▶ **Information given**
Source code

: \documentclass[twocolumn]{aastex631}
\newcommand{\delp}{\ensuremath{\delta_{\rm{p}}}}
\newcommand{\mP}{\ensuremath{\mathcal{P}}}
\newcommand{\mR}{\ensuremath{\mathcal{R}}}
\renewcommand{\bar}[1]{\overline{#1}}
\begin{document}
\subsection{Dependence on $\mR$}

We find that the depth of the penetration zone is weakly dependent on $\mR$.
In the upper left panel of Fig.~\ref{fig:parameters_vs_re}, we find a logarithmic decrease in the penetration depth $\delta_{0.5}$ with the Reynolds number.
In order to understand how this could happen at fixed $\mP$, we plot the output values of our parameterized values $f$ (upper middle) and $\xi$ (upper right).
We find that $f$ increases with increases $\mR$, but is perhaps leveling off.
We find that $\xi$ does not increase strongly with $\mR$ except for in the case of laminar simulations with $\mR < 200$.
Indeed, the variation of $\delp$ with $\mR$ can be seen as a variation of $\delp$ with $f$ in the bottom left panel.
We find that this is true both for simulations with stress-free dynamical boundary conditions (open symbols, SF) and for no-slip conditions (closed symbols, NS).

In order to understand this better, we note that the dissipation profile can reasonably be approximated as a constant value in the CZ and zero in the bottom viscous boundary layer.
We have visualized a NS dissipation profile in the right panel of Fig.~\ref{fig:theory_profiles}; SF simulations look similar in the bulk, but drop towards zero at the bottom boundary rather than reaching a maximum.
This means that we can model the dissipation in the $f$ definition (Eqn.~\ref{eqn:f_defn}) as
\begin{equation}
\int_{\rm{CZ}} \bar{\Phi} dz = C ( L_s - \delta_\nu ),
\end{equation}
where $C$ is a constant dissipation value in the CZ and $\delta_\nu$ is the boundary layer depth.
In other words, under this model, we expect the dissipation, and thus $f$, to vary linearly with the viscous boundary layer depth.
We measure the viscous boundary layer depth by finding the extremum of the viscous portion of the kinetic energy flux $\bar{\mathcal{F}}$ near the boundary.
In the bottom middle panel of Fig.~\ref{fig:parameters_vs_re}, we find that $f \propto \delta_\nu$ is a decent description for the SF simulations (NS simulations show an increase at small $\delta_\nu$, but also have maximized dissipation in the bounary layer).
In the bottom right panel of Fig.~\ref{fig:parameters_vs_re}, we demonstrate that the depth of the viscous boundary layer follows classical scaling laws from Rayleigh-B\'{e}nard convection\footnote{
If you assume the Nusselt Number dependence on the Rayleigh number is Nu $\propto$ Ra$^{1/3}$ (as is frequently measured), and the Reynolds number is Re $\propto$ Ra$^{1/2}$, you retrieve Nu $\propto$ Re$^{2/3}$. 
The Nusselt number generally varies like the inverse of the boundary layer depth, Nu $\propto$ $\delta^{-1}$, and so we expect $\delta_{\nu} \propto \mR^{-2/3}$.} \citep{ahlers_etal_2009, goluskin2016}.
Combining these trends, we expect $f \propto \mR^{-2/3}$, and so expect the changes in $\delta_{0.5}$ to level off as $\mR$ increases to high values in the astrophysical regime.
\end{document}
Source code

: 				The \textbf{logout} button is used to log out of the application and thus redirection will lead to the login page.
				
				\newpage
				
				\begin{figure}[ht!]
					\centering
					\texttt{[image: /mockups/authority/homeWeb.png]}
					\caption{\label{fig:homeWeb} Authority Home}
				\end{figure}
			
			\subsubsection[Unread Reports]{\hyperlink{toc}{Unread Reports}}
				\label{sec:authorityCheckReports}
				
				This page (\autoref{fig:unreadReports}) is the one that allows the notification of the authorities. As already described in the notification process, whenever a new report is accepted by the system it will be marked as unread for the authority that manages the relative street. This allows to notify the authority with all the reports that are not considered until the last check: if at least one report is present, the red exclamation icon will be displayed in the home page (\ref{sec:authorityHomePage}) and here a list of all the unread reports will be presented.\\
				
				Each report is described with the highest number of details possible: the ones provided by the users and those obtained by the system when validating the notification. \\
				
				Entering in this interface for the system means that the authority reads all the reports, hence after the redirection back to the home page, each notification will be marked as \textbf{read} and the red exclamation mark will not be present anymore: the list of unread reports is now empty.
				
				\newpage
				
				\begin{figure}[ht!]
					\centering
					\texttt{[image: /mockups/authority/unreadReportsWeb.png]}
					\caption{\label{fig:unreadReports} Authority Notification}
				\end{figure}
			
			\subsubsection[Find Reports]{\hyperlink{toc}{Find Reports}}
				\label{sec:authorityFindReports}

▶ **Aim of the exercise**
All lines from the one that contains "The Nusselt number generally" to the last line above must be given again exactly, with both included and nothing added.

▶ **Response**
The Nusselt number generally varies like the inverse of the boundary layer depth, Nu $\propto$ $\delta^{-1}$, and so we expect $\delta_{\nu} \propto \mR^{-2/3}$.} \citep{ahlers_etal_2009, goluskin2016}.
Combining these trends, we expect $f \propto \mR^{-2/3}$, and so expect the changes in $\delta_{0.5}$ to level off as $\mR$ increases to high values in the astrophysical regime.
\end{document}
Source code

: 				The \textbf{logout} button is used to log out of the application and thus redirection will lead to the login page.
				
				\newpage
				
				\begin{figure}[ht!]
					\centering
					\texttt{[image: /mockups/authority/homeWeb.png]}
					\caption{\label{fig:homeWeb} Authority Home}
				\end{figure}
			
			\subsubsection[Unread Reports]{\hyperlink{toc}{Unread Reports}}
				\label{sec:authorityCheckReports}
				
				This page (\autoref{fig:unreadReports}) is the one that allows the notification of the authorities. As already described in the notification process, whenever a new report is accepted by the system it will be marked as unread for the authority that manages the relative street. This allows to notify the authority with all the reports that are not considered until the last check: if at least one report is present, the red exclamation icon will be displayed in the home page (\ref{sec:authorityHomePage}) and here a list of all the unread reports will be presented.\\
				
				Each report is described with the highest number of details possible: the ones provided by the users and those obtained by the system when validating the notification. \\
				
				Entering in this interface for the system means that the authority reads all the reports, hence after the redirection back to the home page, each notification will be marked as \textbf{read} and the red exclamation mark will not be present anymore: the list of unread reports is now empty.
				
				\newpage
				
				\begin{figure}[ht!]
					\centering
					\texttt{[image: /mockups/authority/unreadReportsWeb.png]}
					\caption{\label{fig:unreadReports} Authority Notification}
				\end{figure}
			
			\subsubsection[Find Reports]{\hyperlink{toc}{Find Reports}}
				\label{sec:authorityFindReports}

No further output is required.